Saved data entries
+---+

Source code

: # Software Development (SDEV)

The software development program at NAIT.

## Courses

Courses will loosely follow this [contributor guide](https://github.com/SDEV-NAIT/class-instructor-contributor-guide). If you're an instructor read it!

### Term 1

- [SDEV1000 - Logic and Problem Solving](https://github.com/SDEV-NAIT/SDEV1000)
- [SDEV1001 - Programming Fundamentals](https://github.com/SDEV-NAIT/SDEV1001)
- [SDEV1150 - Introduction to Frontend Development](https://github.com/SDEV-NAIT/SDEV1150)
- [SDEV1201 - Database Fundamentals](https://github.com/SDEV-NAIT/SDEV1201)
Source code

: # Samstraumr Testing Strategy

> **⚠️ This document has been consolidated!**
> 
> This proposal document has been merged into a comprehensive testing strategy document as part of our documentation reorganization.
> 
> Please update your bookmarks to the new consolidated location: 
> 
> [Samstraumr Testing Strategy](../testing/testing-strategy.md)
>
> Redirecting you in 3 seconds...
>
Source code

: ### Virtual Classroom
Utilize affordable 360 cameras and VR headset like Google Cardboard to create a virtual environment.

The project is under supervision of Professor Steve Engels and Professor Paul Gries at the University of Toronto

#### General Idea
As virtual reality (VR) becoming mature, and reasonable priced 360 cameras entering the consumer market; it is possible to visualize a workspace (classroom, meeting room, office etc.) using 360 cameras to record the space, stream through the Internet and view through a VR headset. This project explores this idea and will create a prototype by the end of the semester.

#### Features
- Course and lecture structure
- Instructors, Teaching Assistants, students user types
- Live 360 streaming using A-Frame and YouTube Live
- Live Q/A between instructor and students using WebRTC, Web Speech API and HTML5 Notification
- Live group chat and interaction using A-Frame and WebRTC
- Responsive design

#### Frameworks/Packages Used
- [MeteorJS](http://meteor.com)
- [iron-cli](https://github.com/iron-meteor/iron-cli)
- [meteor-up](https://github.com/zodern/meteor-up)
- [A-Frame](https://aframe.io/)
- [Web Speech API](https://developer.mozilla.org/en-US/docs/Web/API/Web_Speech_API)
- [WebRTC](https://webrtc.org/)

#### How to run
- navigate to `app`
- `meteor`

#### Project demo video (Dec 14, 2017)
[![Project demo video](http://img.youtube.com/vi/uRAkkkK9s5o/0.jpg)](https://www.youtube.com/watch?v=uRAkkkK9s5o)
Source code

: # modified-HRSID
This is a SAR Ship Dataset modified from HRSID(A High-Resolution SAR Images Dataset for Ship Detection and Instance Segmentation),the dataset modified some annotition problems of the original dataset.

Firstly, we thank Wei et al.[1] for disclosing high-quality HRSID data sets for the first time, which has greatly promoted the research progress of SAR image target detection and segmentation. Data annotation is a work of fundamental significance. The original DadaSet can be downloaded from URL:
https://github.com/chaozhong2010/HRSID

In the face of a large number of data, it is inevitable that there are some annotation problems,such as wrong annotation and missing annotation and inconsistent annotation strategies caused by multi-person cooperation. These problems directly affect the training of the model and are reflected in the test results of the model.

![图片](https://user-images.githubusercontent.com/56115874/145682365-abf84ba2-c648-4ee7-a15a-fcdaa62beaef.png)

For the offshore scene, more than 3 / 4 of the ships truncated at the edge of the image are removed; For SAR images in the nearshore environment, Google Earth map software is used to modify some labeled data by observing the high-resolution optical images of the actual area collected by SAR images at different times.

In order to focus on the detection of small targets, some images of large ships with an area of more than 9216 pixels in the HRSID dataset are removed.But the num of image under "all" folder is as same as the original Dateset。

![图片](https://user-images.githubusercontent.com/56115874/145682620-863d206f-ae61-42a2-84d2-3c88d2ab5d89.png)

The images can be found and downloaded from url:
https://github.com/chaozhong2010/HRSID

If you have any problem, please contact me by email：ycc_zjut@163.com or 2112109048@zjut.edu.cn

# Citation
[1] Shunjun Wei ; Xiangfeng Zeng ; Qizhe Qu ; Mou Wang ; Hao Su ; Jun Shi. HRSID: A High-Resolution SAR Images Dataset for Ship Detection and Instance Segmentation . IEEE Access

+---+

• Exercise: Copy out the records above exactly.

• Written response:
Source code

: # Software Development (SDEV)

The software development program at NAIT.

## Courses

Courses will loosely follow this [contributor guide](https://github.com/SDEV-NAIT/class-instructor-contributor-guide). If you're an instructor read it!

### Term 1

- [SDEV1000 - Logic and Problem Solving](https://github.com/SDEV-NAIT/SDEV1000)
- [SDEV1001 - Programming Fundamentals](https://github.com/SDEV-NAIT/SDEV1001)
- [SDEV1150 - Introduction to Frontend Development](https://github.com/SDEV-NAIT/SDEV1150)
- [SDEV1201 - Database Fundamentals](https://github.com/SDEV-NAIT/SDEV1201)
Source code

: # Samstraumr Testing Strategy

> **⚠️ This document has been consolidated!**
> 
> This proposal document has been merged into a comprehensive testing strategy document as part of our documentation reorganization.
> 
> Please update your bookmarks to the new consolidated location: 
> 
> [Samstraumr Testing Strategy](../testing/testing-strategy.md)
>
> Redirecting you in 3 seconds...
>
Source code

: ### Virtual Classroom
Utilize affordable 360 cameras and VR headset like Google Cardboard to create a virtual environment.

The project is under supervision of Professor Steve Engels and Professor Paul Gries at the University of Toronto

#### General Idea
As virtual reality (VR) becoming mature, and reasonable priced 360 cameras entering the consumer market; it is possible to visualize a workspace (classroom, meeting room, office etc.) using 360 cameras to record the space, stream through the Internet and view through a VR headset. This project explores this idea and will create a prototype by the end of the semester.

#### Features
- Course and lecture structure
- Instructors, Teaching Assistants, students user types
- Live 360 streaming using A-Frame and YouTube Live
- Live Q/A between instructor and students using WebRTC, Web Speech API and HTML5 Notification
- Live group chat and interaction using A-Frame and WebRTC
- Responsive design

#### Frameworks/Packages Used
- [MeteorJS](http://meteor.com)
- [iron-cli](https://github.com/iron-meteor/iron-cli)
- [meteor-up](https://github.com/zodern/meteor-up)
- [A-Frame](https://aframe.io/)
- [Web Speech API](https://developer.mozilla.org/en-US/docs/Web/API/Web_Speech_API)
- [WebRTC](https://webrtc.org/)

#### How to run
- navigate to `app`
- `meteor`

#### Project demo video (Dec 14, 2017)
[![Project demo video](http://img.youtube.com/vi/uRAkkkK9s5o/0.jpg)](https://www.youtube.com/watch?v=uRAkkkK9s5o)
Source code

: # modified-HRSID
This is a SAR Ship Dataset modified from HRSID(A High-Resolution SAR Images Dataset for Ship Detection and Instance Segmentation),the dataset modified some annotition problems of the original dataset.

Firstly, we thank Wei et al.[1] for disclosing high-quality HRSID data sets for the first time, which has greatly promoted the research progress of SAR image target detection and segmentation. Data annotation is a work of fundamental significance. The original DadaSet can be downloaded from URL:
https://github.com/chaozhong2010/HRSID

In the face of a large number of data, it is inevitable that there are some annotation problems,such as wrong annotation and missing annotation and inconsistent annotation strategies caused by multi-person cooperation. These problems directly affect the training of the model and are reflected in the test results of the model.

![图片](https://user-images.githubusercontent.com/56115874/145682365-abf84ba2-c648-4ee7-a15a-fcdaa62beaef.png)

For the offshore scene, more than 3 / 4 of the ships truncated at the edge of the image are removed; For SAR images in the nearshore environment, Google Earth map software is used to modify some labeled data by observing the high-resolution optical images of the actual area collected by SAR images at different times.

In order to focus on the detection of small targets, some images of large ships with an area of more than 9216 pixels in the HRSID dataset are removed.But the num of image under "all" folder is as same as the original Dateset。

![图片](https://user-images.githubusercontent.com/56115874/145682620-863d206f-ae61-42a2-84d2-3c88d2ab5d89.png)

The images can be found and downloaded from url:
https://github.com/chaozhong2010/HRSID

If you have any problem, please contact me by email：ycc_zjut@163.com or 2112109048@zjut.edu.cn

# Citation
[1] Shunjun Wei ; Xiangfeng Zeng ; Qizhe Qu ; Mou Wang ; Hao Su ; Jun Shi. HRSID: A High-Resolution SAR Images Dataset for Ship Detection and Instance Segmentation . IEEE Access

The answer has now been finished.